**AVAILABLE DATA:**
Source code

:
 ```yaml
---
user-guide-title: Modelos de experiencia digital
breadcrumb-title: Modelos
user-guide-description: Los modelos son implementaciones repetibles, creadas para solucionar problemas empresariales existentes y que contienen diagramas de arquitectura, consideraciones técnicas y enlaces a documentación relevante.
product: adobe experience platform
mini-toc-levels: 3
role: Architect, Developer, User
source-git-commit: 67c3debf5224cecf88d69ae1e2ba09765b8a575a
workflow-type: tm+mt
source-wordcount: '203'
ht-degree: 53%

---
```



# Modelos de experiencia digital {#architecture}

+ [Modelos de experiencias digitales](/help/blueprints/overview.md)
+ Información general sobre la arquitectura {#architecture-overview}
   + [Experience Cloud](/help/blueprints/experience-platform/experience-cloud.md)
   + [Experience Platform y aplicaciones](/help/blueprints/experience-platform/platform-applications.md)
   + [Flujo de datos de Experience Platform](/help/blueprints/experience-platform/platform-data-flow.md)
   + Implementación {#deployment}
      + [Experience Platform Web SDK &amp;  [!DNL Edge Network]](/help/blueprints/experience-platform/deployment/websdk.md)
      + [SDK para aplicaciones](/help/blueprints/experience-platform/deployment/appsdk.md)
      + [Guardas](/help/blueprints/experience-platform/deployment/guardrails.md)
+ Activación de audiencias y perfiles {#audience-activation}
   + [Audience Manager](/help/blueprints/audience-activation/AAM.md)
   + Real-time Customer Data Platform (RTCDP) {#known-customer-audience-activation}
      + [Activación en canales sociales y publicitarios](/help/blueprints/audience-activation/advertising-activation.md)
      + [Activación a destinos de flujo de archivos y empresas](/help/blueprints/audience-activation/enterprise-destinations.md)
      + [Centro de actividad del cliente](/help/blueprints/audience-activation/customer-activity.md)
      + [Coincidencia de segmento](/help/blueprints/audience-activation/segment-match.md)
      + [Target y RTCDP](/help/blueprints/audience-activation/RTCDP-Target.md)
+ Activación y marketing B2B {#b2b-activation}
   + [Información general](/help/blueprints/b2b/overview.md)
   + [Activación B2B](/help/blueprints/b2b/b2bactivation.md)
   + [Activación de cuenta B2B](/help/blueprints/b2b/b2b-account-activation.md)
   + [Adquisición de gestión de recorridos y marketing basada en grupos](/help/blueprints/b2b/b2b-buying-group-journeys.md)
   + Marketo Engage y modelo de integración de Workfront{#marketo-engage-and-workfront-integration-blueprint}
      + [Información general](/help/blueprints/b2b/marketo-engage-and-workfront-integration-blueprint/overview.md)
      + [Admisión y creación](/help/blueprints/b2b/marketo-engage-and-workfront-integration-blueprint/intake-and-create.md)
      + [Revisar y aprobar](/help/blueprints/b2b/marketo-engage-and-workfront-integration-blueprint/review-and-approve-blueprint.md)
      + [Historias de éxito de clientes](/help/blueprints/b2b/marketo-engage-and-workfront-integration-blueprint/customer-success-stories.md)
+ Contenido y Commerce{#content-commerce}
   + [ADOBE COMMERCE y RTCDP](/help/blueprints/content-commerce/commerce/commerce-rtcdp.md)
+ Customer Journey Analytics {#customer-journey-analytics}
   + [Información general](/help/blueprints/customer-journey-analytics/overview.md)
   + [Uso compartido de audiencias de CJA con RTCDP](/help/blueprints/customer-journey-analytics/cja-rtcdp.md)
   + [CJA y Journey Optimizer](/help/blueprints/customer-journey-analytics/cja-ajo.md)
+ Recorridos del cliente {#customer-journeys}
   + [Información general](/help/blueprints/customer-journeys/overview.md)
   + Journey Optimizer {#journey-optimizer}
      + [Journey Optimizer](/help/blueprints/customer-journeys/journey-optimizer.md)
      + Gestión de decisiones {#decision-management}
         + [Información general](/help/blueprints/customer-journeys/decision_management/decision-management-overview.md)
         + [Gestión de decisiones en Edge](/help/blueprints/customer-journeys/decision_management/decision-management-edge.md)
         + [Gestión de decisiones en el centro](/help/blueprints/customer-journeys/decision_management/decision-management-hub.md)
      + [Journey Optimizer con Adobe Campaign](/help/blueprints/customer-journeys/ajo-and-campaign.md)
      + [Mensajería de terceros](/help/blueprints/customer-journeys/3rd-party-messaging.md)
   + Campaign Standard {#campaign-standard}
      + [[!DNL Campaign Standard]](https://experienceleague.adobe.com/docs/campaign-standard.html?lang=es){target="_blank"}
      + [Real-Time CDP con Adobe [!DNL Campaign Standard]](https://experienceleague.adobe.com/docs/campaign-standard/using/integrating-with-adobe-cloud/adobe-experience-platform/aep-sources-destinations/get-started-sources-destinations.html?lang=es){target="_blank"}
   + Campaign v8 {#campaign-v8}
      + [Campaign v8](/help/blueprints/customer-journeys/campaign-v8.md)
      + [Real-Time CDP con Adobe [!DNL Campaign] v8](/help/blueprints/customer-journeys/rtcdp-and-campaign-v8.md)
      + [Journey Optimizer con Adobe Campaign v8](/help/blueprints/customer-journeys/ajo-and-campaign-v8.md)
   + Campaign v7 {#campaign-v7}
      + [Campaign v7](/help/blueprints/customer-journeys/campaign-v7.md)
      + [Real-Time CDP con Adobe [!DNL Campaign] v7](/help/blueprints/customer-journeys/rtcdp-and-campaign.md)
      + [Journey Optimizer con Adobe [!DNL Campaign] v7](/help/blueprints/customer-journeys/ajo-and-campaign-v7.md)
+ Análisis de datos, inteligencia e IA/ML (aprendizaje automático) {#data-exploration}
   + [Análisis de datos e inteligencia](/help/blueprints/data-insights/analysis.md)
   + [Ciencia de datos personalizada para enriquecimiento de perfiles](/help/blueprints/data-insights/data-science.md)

**YOUR ASSIGNMENT:** Each line from the one with "[Análisis de datos" through the end of the records above should be written out exactly. No other line should appear.

**SOLVED PROBLEM:**
   + [Análisis de datos e inteligencia](/help/blueprints/data-insights/analysis.md)
   + [Ciencia de datos personalizada para enriquecimiento de perfiles](/help/blueprints/data-insights/data-science.md)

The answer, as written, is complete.